The first thing that’s gonna happen is there’s been this massive push on the environment not to put surplus assets into landfill. I did this all my life, and the big company said, I don’t wanna sell my used equipment to a little company. I’m only getting $5.10, 15¢ on the dollar. I’ll just scrap it. Now scrapping it is unpopular.
It’s bad business practice not to support the supply chain. And to support an ethical supply chain, they’re all pressured now to basically sell their surplus assets. Repurposing is now part of the DNA of corporations, which it wasn’t for most of my life. So it’s growing because they’re paying more attention to the back end of the supply chain. That’s number one.
Number two is this big push to rightsizing, they call it. Rightsizing means shrinking your personnel. It doesn’t mean rightsizing it. It means shrinking it. So as you, like, get rogue personnel and as you try to put more AI into your business, as you try to put more robotics into your business, you create a bunch of surplus equipment.

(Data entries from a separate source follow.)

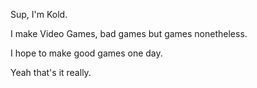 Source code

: Sup, I'm Kold.

I make Video Games, bad games but games nonetheless.

I hope to make good games one day.

Yeah that's it really.
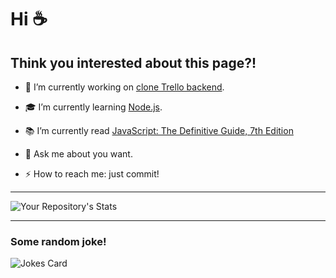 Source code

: # Hi  :coffee:
## Think you interested about this page?!

- :rocket: I’m currently working on [clone Trello backend](https://github.com/spaceragga/task4-typescript-basics).
- :mortar_board: I’m currently learning [Node.js](https://en.wikipedia.org/wiki/Node.js).
- :books: I’m currently read [JavaScript: The Definitive Guide, 7th Edition](https://www.oreilly.com/library/view/javascript-the-definitive/9781491952016/)


- :speech_balloon: Ask me about you want.
- ⚡ How to reach me: just commit!
________________

 ![Your Repository's Stats](https://github-readme-stats.vercel.app/api?username=spaceragga&show_icons=true)
 ____________
 ### Some random joke!
 ![Jokes Card](https://readme-jokes.vercel.app/api)
 
 
<!--
**spaceragga/spaceragga** is a ✨ _special_ ✨ repository because its `README.md` (this file) appears on your GitHub profile.

Here are some ideas to get you started:

- 🔭 I’m currently working on ...
- 🌱 I’m currently learning ...
- 👯 I’m looking to collaborate on ...
- 🤔 I’m looking for help with ...
- 💬 Ask me about ...
- 📫 How to reach me: ...
- 😄 Pronouns: ...
- ⚡ Fun fact: ...
-->
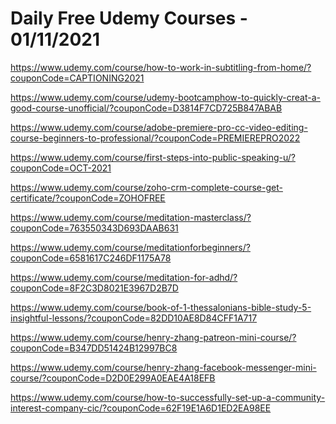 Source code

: # Daily Free Udemy Courses - 01/11/2021

https://www.udemy.com/course/how-to-work-in-subtitling-from-home/?couponCode=CAPTIONING2021
https://www.udemy.com/course/udemy-bootcamphow-to-quickly-creat-a-good-course-unofficial/?couponCode=D3814F7CD725B847ABAB
https://www.udemy.com/course/adobe-premiere-pro-cc-video-editing-course-beginners-to-professional/?couponCode=PREMIEREPRO2022
https://www.udemy.com/course/first-steps-into-public-speaking-u/?couponCode=OCT-2021
https://www.udemy.com/course/zoho-crm-complete-course-get-certificate/?couponCode=ZOHOFREE
https://www.udemy.com/course/meditation-masterclass/?couponCode=763550343D693DAAB631
https://www.udemy.com/course/meditationforbeginners/?couponCode=6581617C246DF1175A78
https://www.udemy.com/course/meditation-for-adhd/?couponCode=8F2C3D8021E3967D2B7D
https://www.udemy.com/course/book-of-1-thessalonians-bible-study-5-insightful-lessons/?couponCode=82DD10AE8D84CFF1A717
https://www.udemy.com/course/henry-zhang-patreon-mini-course/?couponCode=B347DD51424B12997BC8
https://www.udemy.com/course/henry-zhang-facebook-messenger-mini-course/?couponCode=D2D0E299A0EAE4A18EFB
https://www.udemy.com/course/how-to-successfully-set-up-a-community-interest-company-cic/?couponCode=62F19E1A6D1ED2EA98EE
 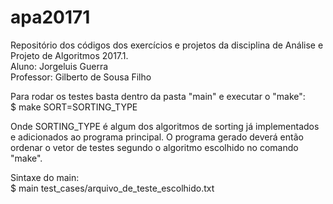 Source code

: # apa20171

Repositório dos códigos dos exercícios e projetos da disciplina de Análise e Projeto de Algoritmos 2017.1.  
Aluno: Jorgeluis Guerra  
Professor: Gilberto de Sousa Filho  

Para rodar os testes basta dentro da pasta "main" e executar o "make":  
$ make SORT=SORTING_TYPE  

Onde SORTING_TYPE é algum dos algoritmos de sorting já implementados e adicionados ao programa principal. O programa gerado deverá então ordenar o vetor de testes segundo o algoritmo escolhido no comando "make".  

Sintaxe do main:  
$ main test_cases/arquivo_de_teste_escolhido.txt
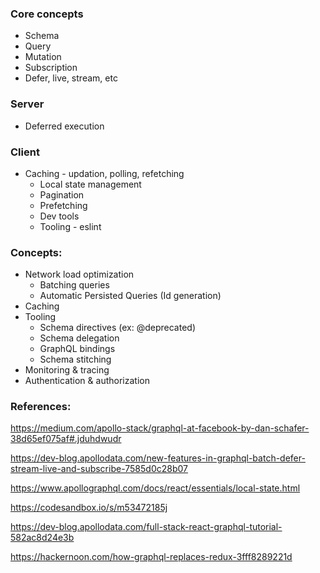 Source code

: ### Core concepts
- Schema
- Query
- Mutation
- Subscription
- Defer, live, stream, etc

### Server
- Deferred execution

### Client
- Caching - updation, polling, refetching
  - Local state management
  - Pagination
  - Prefetching
  - Dev tools
  - Tooling - eslint

### Concepts:
- Network load optimization
  - Batching queries
  - Automatic Persisted Queries (Id generation)
- Caching
- Tooling
  - Schema directives (ex: @deprecated)
  - Schema delegation
  - GraphQL bindings
  - Schema stitching
- Monitoring & tracing
- Authentication & authorization

### References:
https://medium.com/apollo-stack/graphql-at-facebook-by-dan-schafer-38d65ef075af#.jduhdwudr

https://dev-blog.apollodata.com/new-features-in-graphql-batch-defer-stream-live-and-subscribe-7585d0c28b07

https://www.apollographql.com/docs/react/essentials/local-state.html

https://codesandbox.io/s/m53472185j

https://dev-blog.apollodata.com/full-stack-react-graphql-tutorial-582ac8d24e3b

https://hackernoon.com/how-graphql-replaces-redux-3fff8289221d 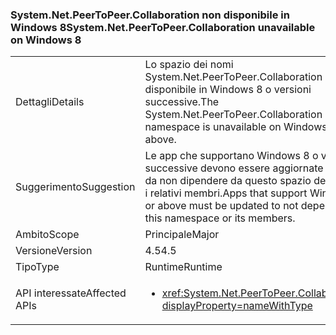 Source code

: ### <a name="systemnetpeertopeercollaboration-unavailable-on-windows-8"></a><span data-ttu-id="f3aca-101">System.Net.PeerToPeer.Collaboration non disponibile in Windows 8</span><span class="sxs-lookup"><span data-stu-id="f3aca-101">System.Net.PeerToPeer.Collaboration unavailable on Windows 8</span></span>

|   |   |
|---|---|
|<span data-ttu-id="f3aca-102">Dettagli</span><span class="sxs-lookup"><span data-stu-id="f3aca-102">Details</span></span>|<span data-ttu-id="f3aca-103">Lo spazio dei nomi System.Net.PeerToPeer.Collaboration non è disponibile in Windows 8 o versioni successive.</span><span class="sxs-lookup"><span data-stu-id="f3aca-103">The System.Net.PeerToPeer.Collaboration namespace is unavailable on Windows 8 or above.</span></span>|
|<span data-ttu-id="f3aca-104">Suggerimento</span><span class="sxs-lookup"><span data-stu-id="f3aca-104">Suggestion</span></span>|<span data-ttu-id="f3aca-105">Le app che supportano Windows 8 o versioni successive devono essere aggiornate in modo da non dipendere da questo spazio dei nomi o i relativi membri.</span><span class="sxs-lookup"><span data-stu-id="f3aca-105">Apps that support Windows 8 or above must be updated to not depend on this namespace or its members.</span></span>|
|<span data-ttu-id="f3aca-106">Ambito</span><span class="sxs-lookup"><span data-stu-id="f3aca-106">Scope</span></span>|<span data-ttu-id="f3aca-107">Principale</span><span class="sxs-lookup"><span data-stu-id="f3aca-107">Major</span></span>|
|<span data-ttu-id="f3aca-108">Versione</span><span class="sxs-lookup"><span data-stu-id="f3aca-108">Version</span></span>|<span data-ttu-id="f3aca-109">4.5</span><span class="sxs-lookup"><span data-stu-id="f3aca-109">4.5</span></span>|
|<span data-ttu-id="f3aca-110">Tipo</span><span class="sxs-lookup"><span data-stu-id="f3aca-110">Type</span></span>|<span data-ttu-id="f3aca-111">Runtime</span><span class="sxs-lookup"><span data-stu-id="f3aca-111">Runtime</span></span>|
|<span data-ttu-id="f3aca-112">API interessate</span><span class="sxs-lookup"><span data-stu-id="f3aca-112">Affected APIs</span></span>|<ul><li><xref:System.Net.PeerToPeer.Collaboration?displayProperty=nameWithType></li></ul>|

So the surplus equipment business is growing. Right now, it’s super hot. Why is it super hot? Because everyone is worried about and I don’t wanna get geopolitical. Everyone’s worried about tariffs and clogging up the supply chain like what we watched during the pandemic.
If the supply chain does get clogged up, used equipment goes way up in value because it takes longer to get new equipment. Or if new equipment becomes more expensive, used equipment goes up with it. So in the end of the day, this is, and this is not political on either side. Every auctioneer on Earth is going, wow. This could be good for us.

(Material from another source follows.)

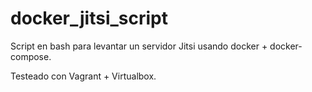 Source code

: # docker_jitsi_script

Script en bash para levantar un servidor Jitsi usando docker + docker-compose.

Testeado con Vagrant + Virtualbox.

So, you know, on a self serving reason, I see two or three years in front of me of a lot of financial assets coming to market, and that’s a macro fact. I see the layoff tracker going up. You guys can look at the amount of layoffs that happened in the last six months, and you can say, how come we’re only making a million and a half or 2,000,000 a quarter instead of the 3 or 4,000,000? I can tell you why. Because it takes a year for those layoffs to turn into revenue for us.
We’re a year delay. They announce the layoffs. It takes three to six months to actually do them. And then after they do the layoffs over six months, they wake up and say, wow. What are we gonna do with all that equipment in Building B when there’s nobody in Building B anymore and all the machines are there?

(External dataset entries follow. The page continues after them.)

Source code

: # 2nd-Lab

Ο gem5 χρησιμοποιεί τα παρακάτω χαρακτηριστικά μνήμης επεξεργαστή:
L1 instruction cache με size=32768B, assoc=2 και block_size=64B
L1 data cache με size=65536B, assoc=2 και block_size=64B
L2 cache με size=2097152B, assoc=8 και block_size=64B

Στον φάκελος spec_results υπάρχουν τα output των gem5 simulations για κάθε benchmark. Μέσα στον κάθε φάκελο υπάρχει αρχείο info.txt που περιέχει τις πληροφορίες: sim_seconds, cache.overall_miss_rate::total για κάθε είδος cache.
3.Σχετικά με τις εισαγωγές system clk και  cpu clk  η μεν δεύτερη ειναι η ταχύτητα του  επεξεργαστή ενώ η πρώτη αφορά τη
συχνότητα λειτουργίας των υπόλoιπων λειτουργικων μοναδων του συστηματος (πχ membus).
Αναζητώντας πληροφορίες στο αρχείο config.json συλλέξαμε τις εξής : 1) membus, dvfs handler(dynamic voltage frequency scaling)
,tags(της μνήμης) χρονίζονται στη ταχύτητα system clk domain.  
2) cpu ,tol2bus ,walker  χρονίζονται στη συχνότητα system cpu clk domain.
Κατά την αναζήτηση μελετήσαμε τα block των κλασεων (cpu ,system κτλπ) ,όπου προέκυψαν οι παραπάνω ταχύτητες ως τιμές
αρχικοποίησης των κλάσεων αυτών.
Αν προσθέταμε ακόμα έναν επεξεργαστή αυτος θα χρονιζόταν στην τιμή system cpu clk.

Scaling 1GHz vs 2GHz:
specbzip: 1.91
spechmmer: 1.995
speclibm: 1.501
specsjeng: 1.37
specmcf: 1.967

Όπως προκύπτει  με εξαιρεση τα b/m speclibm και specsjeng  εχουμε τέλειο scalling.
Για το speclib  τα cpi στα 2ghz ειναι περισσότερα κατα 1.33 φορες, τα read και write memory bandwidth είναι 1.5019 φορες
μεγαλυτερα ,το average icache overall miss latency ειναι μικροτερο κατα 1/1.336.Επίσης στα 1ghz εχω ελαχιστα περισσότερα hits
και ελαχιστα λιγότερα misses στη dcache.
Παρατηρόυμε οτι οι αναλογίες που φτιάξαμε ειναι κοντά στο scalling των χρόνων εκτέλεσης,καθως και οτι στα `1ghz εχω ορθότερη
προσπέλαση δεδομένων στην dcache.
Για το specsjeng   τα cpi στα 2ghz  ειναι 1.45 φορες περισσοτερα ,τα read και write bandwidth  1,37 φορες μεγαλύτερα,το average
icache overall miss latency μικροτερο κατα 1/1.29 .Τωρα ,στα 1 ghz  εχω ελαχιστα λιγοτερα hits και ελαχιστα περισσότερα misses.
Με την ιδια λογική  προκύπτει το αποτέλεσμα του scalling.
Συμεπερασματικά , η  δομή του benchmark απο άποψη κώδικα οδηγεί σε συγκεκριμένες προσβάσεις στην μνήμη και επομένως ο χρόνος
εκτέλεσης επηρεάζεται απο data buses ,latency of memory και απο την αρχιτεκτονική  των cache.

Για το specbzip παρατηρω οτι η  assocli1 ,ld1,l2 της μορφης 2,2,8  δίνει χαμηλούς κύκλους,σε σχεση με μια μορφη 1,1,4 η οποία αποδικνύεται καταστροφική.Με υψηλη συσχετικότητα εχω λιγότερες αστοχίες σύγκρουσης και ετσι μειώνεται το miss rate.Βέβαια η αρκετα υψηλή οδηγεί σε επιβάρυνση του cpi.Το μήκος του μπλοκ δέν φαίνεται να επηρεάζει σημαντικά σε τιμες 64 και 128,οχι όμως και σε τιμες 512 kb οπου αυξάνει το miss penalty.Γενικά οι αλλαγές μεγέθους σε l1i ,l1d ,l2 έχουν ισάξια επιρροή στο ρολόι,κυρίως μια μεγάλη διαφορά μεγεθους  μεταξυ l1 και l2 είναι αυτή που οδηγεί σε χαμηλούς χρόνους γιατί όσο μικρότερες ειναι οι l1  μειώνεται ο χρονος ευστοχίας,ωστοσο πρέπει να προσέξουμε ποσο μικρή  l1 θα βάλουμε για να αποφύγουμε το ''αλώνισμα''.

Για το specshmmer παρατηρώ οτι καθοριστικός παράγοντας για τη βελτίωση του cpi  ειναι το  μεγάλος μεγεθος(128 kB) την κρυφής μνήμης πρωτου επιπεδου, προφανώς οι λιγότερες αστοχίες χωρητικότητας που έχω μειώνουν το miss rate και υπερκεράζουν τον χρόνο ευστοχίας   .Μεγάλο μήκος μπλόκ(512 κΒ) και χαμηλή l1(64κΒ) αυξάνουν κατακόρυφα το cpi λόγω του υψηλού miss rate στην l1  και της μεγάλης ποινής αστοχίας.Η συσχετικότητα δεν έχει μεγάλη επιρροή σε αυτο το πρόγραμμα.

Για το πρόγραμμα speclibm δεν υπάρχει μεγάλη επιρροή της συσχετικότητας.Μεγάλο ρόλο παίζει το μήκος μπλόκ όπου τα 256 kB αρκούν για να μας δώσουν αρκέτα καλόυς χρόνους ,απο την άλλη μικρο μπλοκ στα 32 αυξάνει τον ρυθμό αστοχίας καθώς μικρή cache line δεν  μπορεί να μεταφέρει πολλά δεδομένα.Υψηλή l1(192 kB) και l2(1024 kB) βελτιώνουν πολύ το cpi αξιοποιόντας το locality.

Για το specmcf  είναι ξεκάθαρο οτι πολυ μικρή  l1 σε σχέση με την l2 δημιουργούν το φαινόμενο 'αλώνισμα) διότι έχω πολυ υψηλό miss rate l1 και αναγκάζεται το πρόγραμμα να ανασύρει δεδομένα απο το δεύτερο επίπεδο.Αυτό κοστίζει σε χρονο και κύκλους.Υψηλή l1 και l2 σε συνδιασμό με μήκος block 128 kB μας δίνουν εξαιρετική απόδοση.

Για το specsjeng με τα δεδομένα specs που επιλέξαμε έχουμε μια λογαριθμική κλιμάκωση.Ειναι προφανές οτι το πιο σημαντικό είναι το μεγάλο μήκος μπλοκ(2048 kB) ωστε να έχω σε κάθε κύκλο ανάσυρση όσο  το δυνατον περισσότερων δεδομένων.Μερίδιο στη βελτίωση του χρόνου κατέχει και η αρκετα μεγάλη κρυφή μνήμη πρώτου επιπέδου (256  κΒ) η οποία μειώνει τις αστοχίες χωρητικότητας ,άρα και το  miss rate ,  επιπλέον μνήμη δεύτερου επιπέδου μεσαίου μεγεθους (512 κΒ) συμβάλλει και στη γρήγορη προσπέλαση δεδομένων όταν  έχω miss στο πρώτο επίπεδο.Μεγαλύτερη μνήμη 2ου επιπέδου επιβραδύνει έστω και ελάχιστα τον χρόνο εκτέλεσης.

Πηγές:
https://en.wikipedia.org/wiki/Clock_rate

Let’s go figure out what to do with them, and then I get to business. So there’s this built in backlog. If you just look at everything that’s happened over the last eighteen months and just step back and say, I see everything that’s happened. Who’s going to win going forward? Some people, it impacted right then.
Some people, it impacts six months, a year, a year and a half later. We’re in that sweet spot. It’s unarguable that when you see, basically, nonperforming loans going up, you have to say, hey. A year from now, some of those loans are gonna get charged off, and some of those loans are gonna get sold through a broker. When you see six months and eight months ago, all of these plant closure announcements and all of these layoffs, then you say, what’s gonna happen?
And you say, six months, a year from now, somebody’s gonna have to deal with all that surplus. So we’re heading in. We’ve been profitable for seven or eight years. We’ve never had a losing quarter. We’ve had spikes in our revenue.
So if you’re looking to invest in a software services type company that has sequential quarter over quarter growth, you’re in the wrong room. If you’re looking to invest in a company that can have a slow quarter and only make a million bucks and then come back and make 3,000,000, you’re in the right room if if you think this is a company that you believe is going to grow because you believe supply is gonna grow. So if you ask yourself one question, when do I buy stock in an auctioneer, in a broker, and in a liquidator? And when do I sell stock in an auctioneer, a broker, or a liquidator? I buy it when I believe there’s gonna be more stuff to sell, and I sell it when I believe there’s gonna be less stuff to sell because know that we know how to execute or we wouldn’t have been profitable all these quarters.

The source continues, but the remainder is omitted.